Lift out all lines below that contain "worst".

── The data

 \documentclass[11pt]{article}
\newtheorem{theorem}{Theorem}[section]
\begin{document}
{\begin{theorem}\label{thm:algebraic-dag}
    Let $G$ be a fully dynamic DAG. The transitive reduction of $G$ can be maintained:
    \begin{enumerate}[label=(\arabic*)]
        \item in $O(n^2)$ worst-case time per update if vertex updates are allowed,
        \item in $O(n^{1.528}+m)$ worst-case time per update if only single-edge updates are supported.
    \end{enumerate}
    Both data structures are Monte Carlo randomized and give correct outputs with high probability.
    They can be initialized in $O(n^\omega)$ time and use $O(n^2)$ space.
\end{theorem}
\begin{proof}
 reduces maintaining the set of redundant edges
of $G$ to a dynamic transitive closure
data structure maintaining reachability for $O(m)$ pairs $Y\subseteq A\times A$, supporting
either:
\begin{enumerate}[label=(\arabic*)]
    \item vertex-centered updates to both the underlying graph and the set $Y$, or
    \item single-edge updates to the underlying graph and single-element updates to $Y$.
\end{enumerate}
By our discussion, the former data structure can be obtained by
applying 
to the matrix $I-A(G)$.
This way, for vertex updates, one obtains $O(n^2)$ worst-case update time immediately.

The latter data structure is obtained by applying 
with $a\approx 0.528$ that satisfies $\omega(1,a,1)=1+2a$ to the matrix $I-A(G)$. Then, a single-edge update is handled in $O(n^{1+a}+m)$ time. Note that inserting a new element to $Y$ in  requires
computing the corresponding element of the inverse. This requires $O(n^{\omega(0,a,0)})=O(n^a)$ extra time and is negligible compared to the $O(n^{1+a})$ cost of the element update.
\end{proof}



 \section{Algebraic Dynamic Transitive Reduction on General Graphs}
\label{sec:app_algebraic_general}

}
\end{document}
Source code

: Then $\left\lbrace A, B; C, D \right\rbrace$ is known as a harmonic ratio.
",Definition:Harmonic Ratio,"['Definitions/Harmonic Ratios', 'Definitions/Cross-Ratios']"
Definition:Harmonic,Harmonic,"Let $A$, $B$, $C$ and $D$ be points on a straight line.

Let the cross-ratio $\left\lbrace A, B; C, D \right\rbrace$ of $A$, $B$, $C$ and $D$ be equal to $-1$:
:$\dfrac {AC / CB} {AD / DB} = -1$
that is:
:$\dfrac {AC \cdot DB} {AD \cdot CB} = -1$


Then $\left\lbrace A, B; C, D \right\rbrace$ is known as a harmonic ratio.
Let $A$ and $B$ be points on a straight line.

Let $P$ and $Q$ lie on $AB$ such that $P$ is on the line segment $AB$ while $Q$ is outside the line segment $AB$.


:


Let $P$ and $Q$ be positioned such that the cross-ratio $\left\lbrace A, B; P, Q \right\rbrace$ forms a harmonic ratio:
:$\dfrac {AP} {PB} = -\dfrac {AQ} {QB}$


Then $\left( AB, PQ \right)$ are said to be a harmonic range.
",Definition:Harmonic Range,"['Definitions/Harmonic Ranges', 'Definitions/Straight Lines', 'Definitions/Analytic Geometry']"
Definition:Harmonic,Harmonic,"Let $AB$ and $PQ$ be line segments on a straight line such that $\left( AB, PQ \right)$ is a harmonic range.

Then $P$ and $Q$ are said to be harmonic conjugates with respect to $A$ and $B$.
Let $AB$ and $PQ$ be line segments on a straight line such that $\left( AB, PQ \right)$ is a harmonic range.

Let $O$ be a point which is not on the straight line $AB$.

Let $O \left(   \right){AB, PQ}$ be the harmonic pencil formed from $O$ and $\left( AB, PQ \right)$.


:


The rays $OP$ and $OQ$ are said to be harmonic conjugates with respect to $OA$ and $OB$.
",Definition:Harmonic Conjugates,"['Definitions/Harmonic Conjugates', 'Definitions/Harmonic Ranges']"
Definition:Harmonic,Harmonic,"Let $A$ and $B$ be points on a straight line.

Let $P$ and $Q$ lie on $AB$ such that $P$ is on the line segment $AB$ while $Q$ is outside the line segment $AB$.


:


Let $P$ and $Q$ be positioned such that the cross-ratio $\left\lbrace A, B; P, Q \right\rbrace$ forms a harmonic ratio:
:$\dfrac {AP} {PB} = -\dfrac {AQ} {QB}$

────

▸ **Solution to this task**:
        \item in $O(n^2)$ worst-case time per update if vertex updates are allowed,
        \item in $O(n^{1.528}+m)$ worst-case time per update if only single-edge updates are supported.
This way, for vertex updates, one obtains $O(n^2)$ worst-case update time immediately.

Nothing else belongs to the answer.